Cooperation

Like the flu pandemic a century ago, the second wave of this one is more severe.

Over the past two weeks, India’s daily infection tally surpassed all records. The surge in infections is replicated in Nepal, Iran and Turkey. Infections have happened at the Everest base camp. Pakistan, with its congested cities and weak health care system, appears vulnerable.

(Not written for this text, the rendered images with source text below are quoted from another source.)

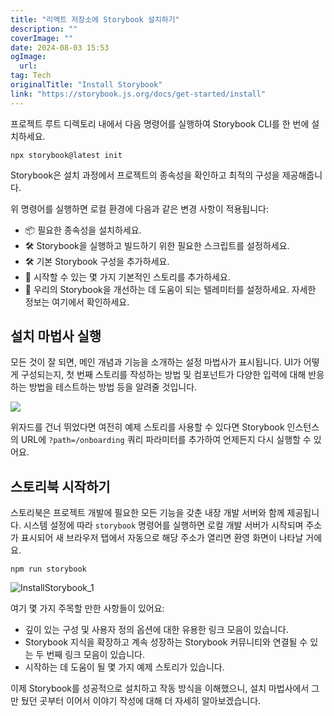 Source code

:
 ```yaml
---
title: "리액트 저장소에 Storybook 설치하기"
description: ""
coverImage: ""
date: 2024-08-03 15:53
ogImage: 
  url: 
tag: Tech
originalTitle: "Install Storybook"
link: "https://storybook.js.org/docs/get-started/install"
---
```




프로젝트 루트 디렉토리 내에서 다음 명령어를 실행하여 Storybook CLI를 한 번에 설치하세요.

```npm
npx storybook@latest init
```

Storybook은 설치 과정에서 프로젝트의 종속성을 확인하고 최적의 구성을 제공해줍니다.

위 명령어를 실행하면 로컬 환경에 다음과 같은 변경 사항이 적용됩니다:

- 📦 필요한 종속성을 설치하세요.
- 🛠 Storybook을 실행하고 빌드하기 위한 필요한 스크립트를 설정하세요.
- 🛠 기본 Storybook 구성을 추가하세요.
- 📝 시작할 수 있는 몇 가지 기본적인 스토리를 추가하세요.
- 📡 우리의 Storybook을 개선하는 데 도움이 되는 텔레미터를 설정하세요. 자세한 정보는 여기에서 확인하세요.

## 설치 마법사 실행

모든 것이 잘 되면, 메인 개념과 기능을 소개하는 설정 마법사가 표시됩니다. UI가 어떻게 구성되는지, 첫 번째 스토리를 작성하는 방법 및 컴포넌트가 다양한 입력에 대해 반응하는 방법을 테스트하는 방법 등을 알려줄 것입니다.

<img src="/assets/img/InstallStorybook_0.png" />

위자드를 건너 뛰었다면 여전히 예제 스토리를 사용할 수 있다면 Storybook 인스턴스의 URL에 `?path=/onboarding` 쿼리 파라미터를 추가하여 언제든지 다시 실행할 수 있어요.

## 스토리북 시작하기

스토리북은 프로젝트 개발에 필요한 모든 기능을 갖춘 내장 개발 서버와 함께 제공됩니다. 시스템 설정에 따라 `storybook` 명령어를 실행하면 로컬 개발 서버가 시작되며 주소가 표시되어 새 브라우저 탭에서 자동으로 해당 주소가 열리면 환영 화면이 나타날 거에요.

```npm
npm run storybook
```

![InstallStorybook_1](/assets/img/InstallStorybook_1.png)

여기 몇 가지 주목할 만한 사항들이 있어요:

- 깊이 있는 구성 및 사용자 정의 옵션에 대한 유용한 링크 모음이 있습니다.
- Storybook 지식을 확장하고 계속 성장하는 Storybook 커뮤니티와 연결될 수 있는 두 번째 링크 모음이 있습니다.
- 시작하는 데 도움이 될 몇 가지 예제 스토리가 있습니다.

이제 Storybook를 성공적으로 설치하고 작동 방식을 이해했으니, 설치 마법사에서 그만 뒀던 곳부터 이어서 이야기 작성에 대해 더 자세히 알아보겠습니다.

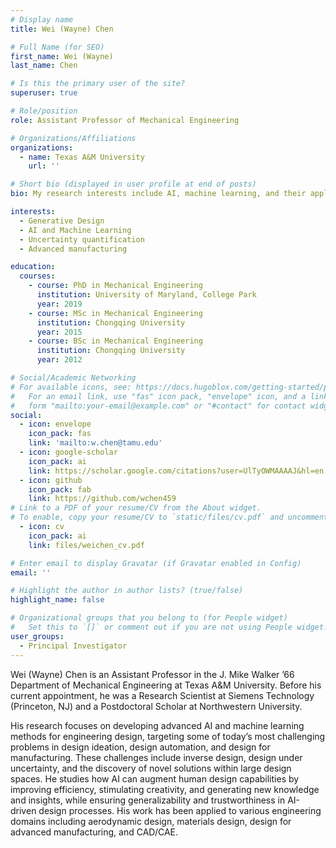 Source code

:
 ```yaml
---
# Display name
title: Wei (Wayne) Chen

# Full Name (for SEO)
first_name: Wei (Wayne)
last_name: Chen

# Is this the primary user of the site?
superuser: true

# Role/position
role: Assistant Professor of Mechanical Engineering

# Organizations/Affiliations
organizations:
  - name: Texas A&M University
    url: ''

# Short bio (displayed in user profile at end of posts)
bio: My research interests include AI, machine learning, and their applications to engineering design.

interests:
  - Generative Design
  - AI and Machine Learning
  - Uncertainty quantification
  - Advanced manufacturing

education:
  courses:
    - course: PhD in Mechanical Engineering
      institution: University of Maryland, College Park
      year: 2019
    - course: MSc in Mechanical Engineering
      institution: Chongqing University
      year: 2015
    - course: BSc in Mechanical Engineering
      institution: Chongqing University
      year: 2012

# Social/Academic Networking
# For available icons, see: https://docs.hugoblox.com/getting-started/page-builder/#icons
#   For an email link, use "fas" icon pack, "envelope" icon, and a link in the
#   form "mailto:your-email@example.com" or "#contact" for contact widget.
social:
  - icon: envelope
    icon_pack: fas
    link: 'mailto:w.chen@tamu.edu'
  - icon: google-scholar
    icon_pack: ai
    link: https://scholar.google.com/citations?user=UlTyOWMAAAAJ&hl=en
  - icon: github
    icon_pack: fab
    link: https://github.com/wchen459
# Link to a PDF of your resume/CV from the About widget.
# To enable, copy your resume/CV to `static/files/cv.pdf` and uncomment the lines below.
  - icon: cv
    icon_pack: ai
    link: files/weichen_cv.pdf

# Enter email to display Gravatar (if Gravatar enabled in Config)
email: ''

# Highlight the author in author lists? (true/false)
highlight_name: false

# Organizational groups that you belong to (for People widget)
#   Set this to `[]` or comment out if you are not using People widget.
user_groups:
  - Principal Investigator
---
```


Wei (Wayne) Chen is an Assistant Professor in the J. Mike Walker ’66 Department of Mechanical Engineering at Texas A&M University. Before his current appointment, he was a Research Scientist at Siemens Technology (Princeton, NJ) and a Postdoctoral Scholar at Northwestern University. 

His research focuses on developing advanced AI and machine learning methods for engineering design, targeting some of today’s most challenging problems in design ideation, design automation, and design for manufacturing. These challenges include inverse design, design under uncertainty, and the discovery of novel solutions within large design spaces. He studies how AI can augment human design capabilities by improving efficiency, stimulating creativity, and generating new knowledge and insights, while ensuring generalizability and trustworthiness in AI-driven design processes. His work has been applied to various engineering domains including aerodynamic design, materials design, design for advanced manufacturing, and CAD/CAE.

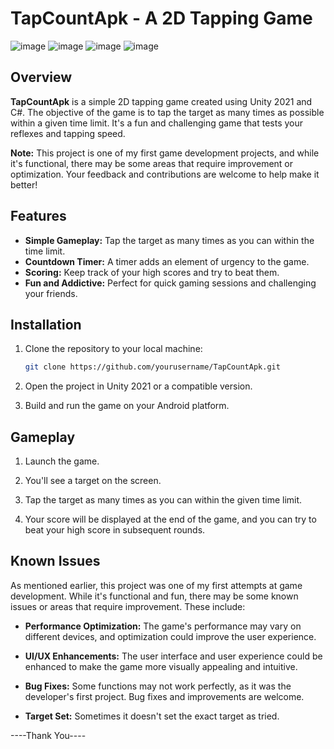 # TapCountApk - A 2D Tapping Game

![image](https://github.com/manjit-hub/TapCountApk/assets/119831030/d2c576be-8e4a-46d4-9255-d36e615fbd84)
![image](https://github.com/manjit-hub/TapCountApk/assets/119831030/c394fc18-d31c-441b-a8b6-520ec027d2d5)
![image](https://github.com/manjit-hub/TapCountApk/assets/119831030/b4af993e-720d-46a6-9b61-71c2fb80bc12)
![image](https://github.com/manjit-hub/TapCountApk/assets/119831030/8ba43793-4260-4953-982c-e69218d8b136)




## Overview

**TapCountApk** is a simple 2D tapping game created using Unity 2021 and C#. The objective of the game is to tap the target as many times as possible within a given time limit. It's a fun and challenging game that tests your reflexes and tapping speed.

**Note:** This project is one of my first game development projects, and while it's functional, there may be some areas that require improvement or optimization. Your feedback and contributions are welcome to help make it better!

## Features

- **Simple Gameplay:** Tap the target as many times as you can within the time limit.
- **Countdown Timer:** A timer adds an element of urgency to the game.
- **Scoring:** Keep track of your high scores and try to beat them.
- **Fun and Addictive:** Perfect for quick gaming sessions and challenging your friends.

## Installation

1. Clone the repository to your local machine:

   ```bash
   git clone https://github.com/yourusername/TapCountApk.git
   ```

2. Open the project in Unity 2021 or a compatible version.

3. Build and run the game on your Android platform.

## Gameplay

1. Launch the game.

2. You'll see a target on the screen.

3. Tap the target as many times as you can within the given time limit.

4. Your score will be displayed at the end of the game, and you can try to beat your high score in subsequent rounds.

## Known Issues

As mentioned earlier, this project was one of my first attempts at game development. While it's functional and fun, there may be some known issues or areas that require improvement. These include:

- **Performance Optimization:** The game's performance may vary on different devices, and optimization could improve the user experience.

- **UI/UX Enhancements:** The user interface and user experience could be enhanced to make the game more visually appealing and intuitive.

- **Bug Fixes:** Some functions may not work perfectly, as it was the developer's first project. Bug fixes and improvements are welcome.
- **Target Set:** Sometimes it doesn't set the exact target as tried.

----Thank You----
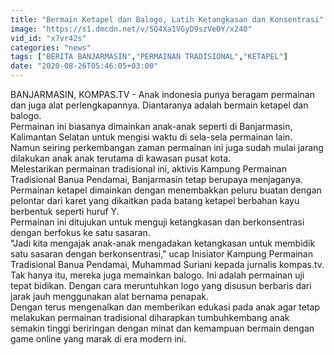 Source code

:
 ```yaml
---
title: "Bermain Ketapel dan Balogo, Latih Ketangkasan dan Konsentrasi"
image: "https://s1.dmcdn.net/v/SQ4Xa1VGyD9szVeOY/x240"
vid_id: "x7vr42s"
categories: "news"
tags: ["BERITA BANJARMASIN","PERMAINAN TRADISIONAL","KETAPEL"]
date: "2020-08-26T05:46:05+03:00"
---
```

BANJARMASIN, KOMPAS.TV - Anak indonesia punya beragam permainan dan juga alat perlengkapannya. Diantaranya adalah bermain ketapel dan balogo.   <br>Permainan ini biasanya dimainkan anak-anak seperti di Banjarmasin, Kalimantan Selatan untuk mengisi waktu di sela-sela permainan lain.   <br>Namun seiring perkembangan zaman permainan ini juga sudah mulai  jarang dilakukan anak anak terutama di kawasan pusat kota.   <br>Melestarikan permainan tradisional ini, aktivis Kampung Permainan Tradisional Banua Pendamai, Banjarmasin tetap  berupaya menjaganya.   <br>Permainan ketapel dimainkan dengan menembakkan peluru buatan dengan pelontar dari karet yang dikaitkan pada batang ketapel berbahan kayu berbentuk seperti huruf Y.   <br>Permainan ini ditujukan untuk menguji ketangkasan dan berkonsentrasi dengan berfokus ke satu sasaran.   <br>&quot;Jadi kita mengajak anak-anak mengadakan ketangkasan untuk membidik satu sasaran dengan berkonsentrasi,&quot; ucap Inisiator Kampung Permainan Tradisional Banua Pendamai, Muhammad Suriani kepada jurnalis kompas.tv.   <br>Tak hanya itu, mereka juga memainkan balogo. Ini adalah permainan uji tepat bidikan. Dengan cara meruntuhkan logo yang disusun berbaris dari jarak jauh menggunakan alat bernama penapak.   <br>Dengan terus mengenalkan dan memberikan edukasi pada anak agar tetap melakukan permainan tradisional  diharapkan tumbuhkembang anak semakin tinggi beriringan dengan minat dan kemampuan bermain dengan game online yang marak di era modern ini.   <br>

What is happening in India is catastrophic. With daily infections rates running between 300,000 and 400,000, the country’s health system is overwhelmed. Hospital demand for oxygen tanks outstrips the country’s ability to produce them. That could only mean we will see a ghastly spike in the death toll the next few days.

The real number of infections and deaths is likely understated. They could be double or even triple the official tally. The surge simply outstripped the country’s testing capacity.

Dozens of countries, in a dramatic show of solidarity, have rushed in aid to help mitigate the catastrophe. With every other country dealing with infections as well, the flow of aid can only scale up so much. One Indian doctor described the trickle of international aid a “drop in the ocean.”

Indeed. But every other country is running short of medical personnel. India has called up seniors in her medical schools to reinforce the frontlines. Even that might not be enough.

The only country with any capacity to send in an army of medical personnel equipped with military field hospitals is China. The world’s most populous nation has managed to maintain a low infection rate even without a commensurate vaccination program. Beijing has been busy donating vaccines to poor countries that desperately need them.

It is unlikely, however, that China will mobilize at any meaningful scale to help India. Their bilateral relationship has been antagonistic lately. The hyperventilating nationalism of the Modi government does not dispose it to welcome aid from Beijing.

Ironically, India is the world’s vaccine manufacturing powerhouse. Now she must divert supplies of the scarcest commodity to meet the catastrophic spread of infections. That will have adverse repercussions in the supply poor countries were expecting from India.

Epidemiologists tell us the worst is not yet over for India. High infections are expected to continue for the next two weeks at least. We will continue to be distressed by photos of people dying in hospital driveways and funeral pyres burning round the clock.

Meanwhile, the sheer scale of infections happening in India will surely result in the evolution of even newer variants of the deadly virus. The fear, of course, is that the new variants could manage to skirt around the existing vaccines. Should that happen, we face the specter of a third wave of infections circling the globe, afflicting even countries that have managed to vaccinate most of their citizens.

To everyone’s relief, there is no evidence yet of new vaccine-skirting strains. But that still remains a scientific possibility that needs to be closely observed.

Feeble

It is not only the health systems of countries that were overwhelmed by this pandemic. The international organizations intended to orchestrate global responses to emerging challenges were overwhelmed as well.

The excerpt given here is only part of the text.